L’enorme buca che si è aperta ieri sul rettilineo del traguardo, stravolgendo il programma del sabato verdeoro, rappresenta l’ultimo degli intoppi di un weekend a dir poco stregato.

Lunedì pomeriggio è cominciato il maltempo: le violente piogge e i temporali sul circuito di Goiânia hanno allagato il sottopassaggio del paddock. Martedì le forti piogge sono proseguite, ma gli addetti ai lavori hanno garantito che la situazione fosse sotto controllo.

Eppure, una volta che finalmente si è scesi in pista per le prime sessioni del Gran Premio del Brasile, si ha avuto modo di vedere che qualcosa non andava. Il problema principale? L’acqua risaliva in superficie. Nessuna traccia di pozzanghere, ma il drenaggio non funzionava.

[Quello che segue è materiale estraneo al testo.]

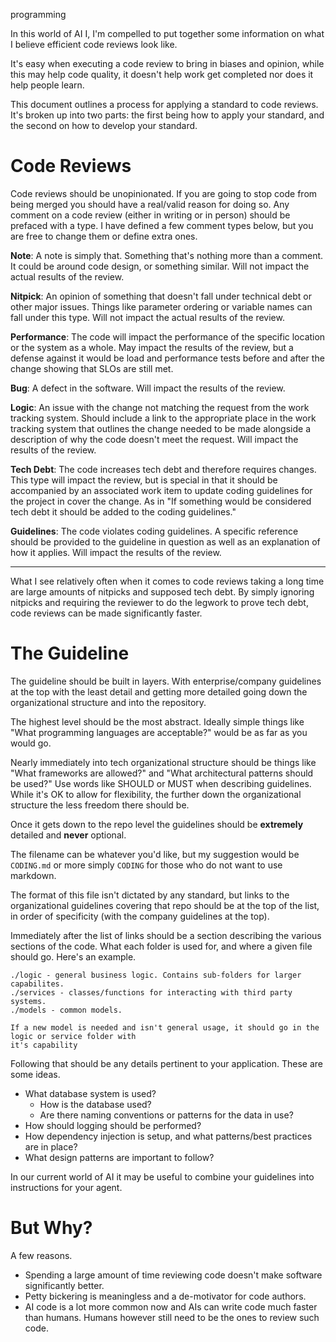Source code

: programming

In this world of AI I, I'm compelled to put together some information on what I believe efficient
code reviews look like.

It's easy when executing a code review to bring in biases and opinion, while this may help code
quality, it doesn't help work get completed nor does it help people learn.

This document outlines a process for applying a standard to code reviews. It's broken up into two
parts: the first being how to apply your standard, and the second on how to develop your standard.

# Code Reviews

Code reviews should be unopinionated. If you are going to stop code from being merged you should
have a real/valid reason for doing so. Any comment on a code review (either in writing or in person)
should be prefaced with a type. I have defined a few comment types below, but you are free to change
them or define extra ones.

**Note**: A note is simply that. Something that's nothing more than a comment. It could be around
code design, or something similar. Will not impact the actual results of the review.

**Nitpick**: An opinion of something that doesn't fall under technical debt or other major issues.
Things like parameter ordering or variable names can fall under this type. Will not impact the
actual results of the review.

**Performance**: The code will impact the performance of the specific location or the system as a
whole. May impact the results of the review, but a defense against it would be load and performance
tests before and after the change showing that SLOs are still met.

**Bug**: A defect in the software. Will impact the results of the review.

**Logic**: An issue with the change not matching the request from the work tracking system. Should
include a link to the appropriate place in the work tracking system that outlines the change needed
to be made alongside a description of why the code doesn't meet the request. Will impact the results
of the review.

**Tech Debt**: The code increases tech debt and therefore requires changes. This type will impact
the review, but is special in that it should be accompanied by an associated work item to update
coding guidelines for the project in cover the change. As in "If something would be considered tech
debt it should be added to the coding guidelines."

**Guidelines**: The code violates coding guidelines. A specific reference should be provided to the
guideline in question as well as an explanation of how it applies. Will impact the results of the
review.

______________________________________________________________________

What I see relatively often when it comes to code reviews taking a long time are large amounts of
nitpicks and supposed tech debt. By simply ignoring nitpicks and requiring the reviewer to do the
legwork to prove tech debt, code reviews can be made significantly faster.

# The Guideline

The guideline should be built in layers. With enterprise/company guidelines at the top with the
least detail and getting more detailed going down the organizational structure and into the
repository.

The highest level should be the most abstract. Ideally simple things like "What programming
languages are acceptable?" would be as far as you would go.

Nearly immediately into tech organizational structure should be things like "What frameworks are
allowed?" and "What architectural patterns should be used?" Use words like SHOULD or MUST when
describing guidelines. While it's OK to allow for flexibility, the further down the organizational
structure the less freedom there should be.

Once it gets down to the repo level the guidelines should be **extremely** detailed and **never**
optional.

The filename can be whatever you'd like, but my suggestion would be `CODING.md` or more simply
`CODING` for those who do not want to use markdown.

The format of this file isn't dictated by any standard, but links to the organizational guidelines
covering that repo should be at the top of the list, in order of specificity (with the company
guidelines at the top).

Immediately after the list of links should be a section describing the various sections of the code.
What each folder is used for, and where a given file should go. Here's an example.

```
./logic - general business logic. Contains sub-folders for larger capabilites.
./services - classes/functions for interacting with third party systems.
./models - common models.

If a new model is needed and isn't general usage, it should go in the logic or service folder with
it's capability
```

Following that should be any details pertinent to your application. These are some ideas.

- What database system is used?
  - How is the database used?
  - Are there naming conventions or patterns for the data in use?
- How should logging should be performed?
- How dependency injection is setup, and what patterns/best practices are in place?
- What design patterns are important to follow?

In our current world of AI it may be useful to combine your guidelines into instructions for your
agent.

# But Why?

A few reasons.

- Spending a large amount of time reviewing code doesn't make software significantly better.
- Petty bickering is meaningless and a de-motivator for code authors.
- AI code is a lot more common now and AIs can write code much faster than humans. Humans however
  still need to be the ones to review such code.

E ieri, dopo le qualifiche della MotoGP (che fortuna per la classe regina), ecco il colpo di scena: una voragine si è aperta sul rettilineo principale. Si è creata una corsa contro il tempo per permettere ai piloti della MotoGP di scendere in pista per la sprint. Con le qualifiche di Moto3 e Moto2 (ovviamente) rinviate.

Così il programma del GP del Brasile viene posticipato diverse volte ma, per la gioia della MotoGP Sports Entertainment Group (la nuova denominazione della Dorna), la sprint della classe regina si disputa nella giornata di sabato. E per i tifosi brasiliani è l’occasione di vedere all’opera un ruggente Marc Marquez che recupera terreno su Fabio Di Giannantonio assicurandosi il successo della “garetta”.

Al termine della sprint gli organizzatori sono stati così magnanimi da permettere lo svolgimento delle qualifiche della Moto3. E la Moto2? Rimandata a oggi alle 13.40.

Il declassamento delle classi inferiori da parte della MotoGP Sports Entertainment Group è risaputo e sarebbe inutile aggiungere ulteriore pepe. L’attenzione, dunque, rimane su un Gran Premio che non si disputava da 22 anni in un circuito che non accoglieva il Motomondiale dal 1989.

È legittimo che Liberty Media voglia dare nuova linfa al motociclismo, portandolo su nuovi palcoscenici sulla falsariga di quanto avvenuto con la Formula 1. Tuttavia, è inaccettabile che nessuno abbia controllato il tracciato prima dell’inizio del fine settimana. Il dispiacere maggiore è nei confronti dei fan brasiliani giunti a Goiânia convinti di assistere a uno spettacolo e che invece hanno assistito a una vera e propria farsa. È una situazione davvero imbarazzante per lo sport. Non che lo sport sia ancora una priorità per la MotoGP Entertainment PLC.